ドライバーさんたちはお店や市場などで果物や野菜など商品をもらってくることがあるのですが、それを気前よくKにあげることがありました。
Kはけして性格の悪い子ではなかったので「銀河さん、もらいましたよ~」って必ずわたしにも分けてくれました。
Kが全部もらって帰ったら、それはそれでむかついたのでしょうが、おこぼれをもらうのはそれはそれでなんだかみじめでした。
ドライバーさんも「Kちゃんにあげたのに、なんで銀河にまで?」って思ったかもしれないし……。

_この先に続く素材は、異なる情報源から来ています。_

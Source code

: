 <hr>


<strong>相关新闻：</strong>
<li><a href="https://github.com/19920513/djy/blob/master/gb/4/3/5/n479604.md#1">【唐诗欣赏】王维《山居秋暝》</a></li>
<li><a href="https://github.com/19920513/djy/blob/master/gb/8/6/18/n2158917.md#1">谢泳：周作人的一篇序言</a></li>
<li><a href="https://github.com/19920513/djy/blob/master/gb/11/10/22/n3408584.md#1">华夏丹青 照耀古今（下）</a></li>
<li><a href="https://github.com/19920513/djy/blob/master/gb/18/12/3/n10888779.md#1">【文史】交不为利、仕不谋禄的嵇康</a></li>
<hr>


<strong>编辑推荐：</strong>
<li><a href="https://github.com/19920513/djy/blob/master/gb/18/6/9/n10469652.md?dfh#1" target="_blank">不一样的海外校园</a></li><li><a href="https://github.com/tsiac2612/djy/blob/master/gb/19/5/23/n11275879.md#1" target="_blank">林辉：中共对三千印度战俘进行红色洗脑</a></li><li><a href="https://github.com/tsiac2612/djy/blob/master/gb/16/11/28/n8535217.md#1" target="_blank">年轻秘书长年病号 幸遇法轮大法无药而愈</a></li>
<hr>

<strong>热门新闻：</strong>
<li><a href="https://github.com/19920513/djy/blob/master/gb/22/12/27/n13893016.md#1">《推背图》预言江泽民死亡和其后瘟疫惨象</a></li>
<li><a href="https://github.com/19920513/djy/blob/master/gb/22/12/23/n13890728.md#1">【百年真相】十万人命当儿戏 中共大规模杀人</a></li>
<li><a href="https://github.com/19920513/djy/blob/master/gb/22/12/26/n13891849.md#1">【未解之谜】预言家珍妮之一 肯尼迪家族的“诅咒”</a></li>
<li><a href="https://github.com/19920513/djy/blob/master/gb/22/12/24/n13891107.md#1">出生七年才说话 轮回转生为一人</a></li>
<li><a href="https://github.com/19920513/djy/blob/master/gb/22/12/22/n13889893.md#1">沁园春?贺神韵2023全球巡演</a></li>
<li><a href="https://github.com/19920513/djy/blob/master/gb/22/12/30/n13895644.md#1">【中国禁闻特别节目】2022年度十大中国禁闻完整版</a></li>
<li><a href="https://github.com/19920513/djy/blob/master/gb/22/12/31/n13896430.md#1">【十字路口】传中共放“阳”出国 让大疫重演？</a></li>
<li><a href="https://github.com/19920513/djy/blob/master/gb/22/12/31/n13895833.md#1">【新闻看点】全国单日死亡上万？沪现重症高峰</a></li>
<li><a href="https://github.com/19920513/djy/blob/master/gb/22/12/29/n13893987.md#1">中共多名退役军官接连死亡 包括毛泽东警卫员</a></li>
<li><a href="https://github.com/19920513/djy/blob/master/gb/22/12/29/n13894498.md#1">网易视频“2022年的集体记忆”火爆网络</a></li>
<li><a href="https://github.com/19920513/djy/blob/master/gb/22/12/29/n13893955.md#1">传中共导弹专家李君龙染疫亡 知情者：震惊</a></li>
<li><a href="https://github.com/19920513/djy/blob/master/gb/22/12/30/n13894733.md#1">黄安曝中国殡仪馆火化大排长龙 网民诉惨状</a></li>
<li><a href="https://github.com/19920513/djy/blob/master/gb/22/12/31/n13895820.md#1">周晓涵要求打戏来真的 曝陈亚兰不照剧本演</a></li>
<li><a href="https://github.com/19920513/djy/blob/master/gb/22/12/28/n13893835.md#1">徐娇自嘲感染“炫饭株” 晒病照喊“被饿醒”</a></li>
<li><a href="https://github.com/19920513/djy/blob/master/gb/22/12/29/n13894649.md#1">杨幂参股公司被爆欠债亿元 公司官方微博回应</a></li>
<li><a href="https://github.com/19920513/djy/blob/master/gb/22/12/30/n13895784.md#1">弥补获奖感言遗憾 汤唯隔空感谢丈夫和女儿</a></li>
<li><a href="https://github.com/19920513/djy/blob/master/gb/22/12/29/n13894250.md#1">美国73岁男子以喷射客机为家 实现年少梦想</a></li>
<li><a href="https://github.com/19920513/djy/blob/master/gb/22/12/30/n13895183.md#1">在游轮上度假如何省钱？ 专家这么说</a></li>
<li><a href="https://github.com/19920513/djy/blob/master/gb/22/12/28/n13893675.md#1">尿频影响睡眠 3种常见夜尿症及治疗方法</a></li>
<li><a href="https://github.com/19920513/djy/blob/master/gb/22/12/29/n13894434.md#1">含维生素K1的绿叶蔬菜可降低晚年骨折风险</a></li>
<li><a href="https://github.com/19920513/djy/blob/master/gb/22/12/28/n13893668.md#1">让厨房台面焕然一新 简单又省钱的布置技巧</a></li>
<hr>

実際にドライバーさんたちはそこまで深くは考えていなかったと思いますけど。
Kは独身ドライバーさんと携帯番号を交換するのも早かったです。
わたしは男性と世間話すらできなかったので、「いつの間に!?」って感じでした。
出勤から退勤までずっと同じ空間にいたのにどうやってわたしやほかの女子社員に知られずに番号を交換していたのか今でもまったくわかりませんね。
さて、わたしのこれからの話の中心になる彼はその宅配便営業所の仕分けのアルバイトに来た大学生でした。
わたしは彼がアルバイトを2つ掛け持ちしている大学生だということも雪国出身だということも3つ年下だということもすべてKに聞きました。
本当、いつの間に聞いたの?っていう速さです。
確かにKが興味を持つのも無理はないくらい、彼はイケメンでした。
背が高くて髪はちょっと直毛な真っ黒で、きりっとした顔だちにまつ毛がバサバサいうくらい長い。
真っ黒な瞳はなんだか星が落ちたようにいつも輝いている……というのはもっと間近で彼の瞳をのぞき込めるようになってから知りましたが。
とにかくわたしの中で彼の顔は芸能人なんかも含めても好きな顔ナンバーワンで、それはこれからも永遠に変わらないと思います。
だけど、だからこそ、彼はわたしとは別の世界の住人でした。
その頃わたしは23歳でしたがまったく男性に免疫がなかった。まして年下のイケメンなんかとわたしの人生が少しでも重なり合うことなんてないと思い込んでいた。